There's no way to get more than 4 of every colour. Also, there is no simple way to prove this.
This is the most efficient way to do it:
There's room for all kinds of shenanigans: You can add
* a white queen to e1 or a2
* a red queen to g2 or h7, and
* a black queen to e7, or
* any queen to g7, if you move a1 to a2 first
Annoyingly, adding any two colours always excludes every option of adding the third colour, no matter how much you shuffle the pieces around.
This way you can get
any two colours to 5, but not all. Also, you could get white to 5 (e1) and red to 6 (g2, g7), but black still stays at 4, so you get a 4-5-6 solution.
In addition to all that:
There's so much wiggle room in the above diagram, and you can get so very very close to a 5-5-5, that any simple impossibility proof (like "there aren't enough diagonals on the chess board") is not going to work.
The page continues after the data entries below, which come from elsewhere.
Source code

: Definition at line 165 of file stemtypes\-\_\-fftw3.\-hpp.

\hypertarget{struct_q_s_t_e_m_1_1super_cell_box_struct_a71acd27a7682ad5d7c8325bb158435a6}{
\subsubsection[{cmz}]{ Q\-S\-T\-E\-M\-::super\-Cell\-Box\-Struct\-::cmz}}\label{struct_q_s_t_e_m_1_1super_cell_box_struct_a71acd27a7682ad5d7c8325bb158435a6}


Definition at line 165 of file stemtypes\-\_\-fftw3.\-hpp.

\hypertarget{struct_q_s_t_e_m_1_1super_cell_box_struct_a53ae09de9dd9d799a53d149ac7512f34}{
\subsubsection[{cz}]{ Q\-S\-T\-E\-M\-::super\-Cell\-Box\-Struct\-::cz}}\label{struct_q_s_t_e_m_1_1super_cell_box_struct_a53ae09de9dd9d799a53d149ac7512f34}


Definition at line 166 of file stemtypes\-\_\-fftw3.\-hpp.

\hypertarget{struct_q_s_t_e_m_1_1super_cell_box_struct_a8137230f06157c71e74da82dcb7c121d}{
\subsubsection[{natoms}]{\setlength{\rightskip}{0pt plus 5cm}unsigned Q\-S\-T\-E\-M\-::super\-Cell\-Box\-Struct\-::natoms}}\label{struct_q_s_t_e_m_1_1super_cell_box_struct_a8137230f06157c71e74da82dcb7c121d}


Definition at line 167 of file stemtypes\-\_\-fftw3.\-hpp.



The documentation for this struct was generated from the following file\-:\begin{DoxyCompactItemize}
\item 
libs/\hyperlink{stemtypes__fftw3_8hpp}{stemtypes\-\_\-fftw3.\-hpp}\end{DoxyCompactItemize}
This all is a result of feeding this problem into a highly sophisticated self learning neural network *, making it start from random (and later self-selected) positions, where every improvement path always led to this position, or one of its descendants, showing that this position is at least a local optimum.
Now all that is needed is
a) a brute force solution proving that this is indeed the optimum, or
b) a 5-5-5 solution, or a simple proof of its impossibility.
If anyone can provide case b, I'll happily buy that person a beer, after a solid stint of banging my head against a wall.